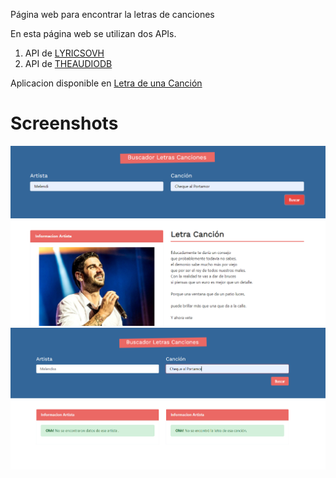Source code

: Página web para encontrar la letras de canciones

En esta página web se utilizan dos APIs.

1. API de [LYRICSOVH](https://lyricsovh.docs.apiary.io/)
2. API de [THEAUDIODB](https://www.theaudiodb.com/)


Aplicacion  disponible en [Letra de una Canción](https://letracancion.netlify.app/)
# Screenshots

![Pagina principal](/screenshots/imagen1.png)
![Pagina con consulta realizada](/screenshots/imagen2.png)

##############################

Aim of the task: Once you reach the line that holds "En esta página web se utilizan dos APIs.", print it and every line after it through the end of the records, word for word.

Output of the exercise:
En esta página web se utilizan dos APIs.

1. API de [LYRICSOVH](https://lyricsovh.docs.apiary.io/)
2. API de [THEAUDIODB](https://www.theaudiodb.com/)


Aplicacion  disponible en [Letra de una Canción](https://letracancion.netlify.app/)
# Screenshots

![Pagina principal](/screenshots/imagen1.png)
![Pagina con consulta realizada](/screenshots/imagen2.png)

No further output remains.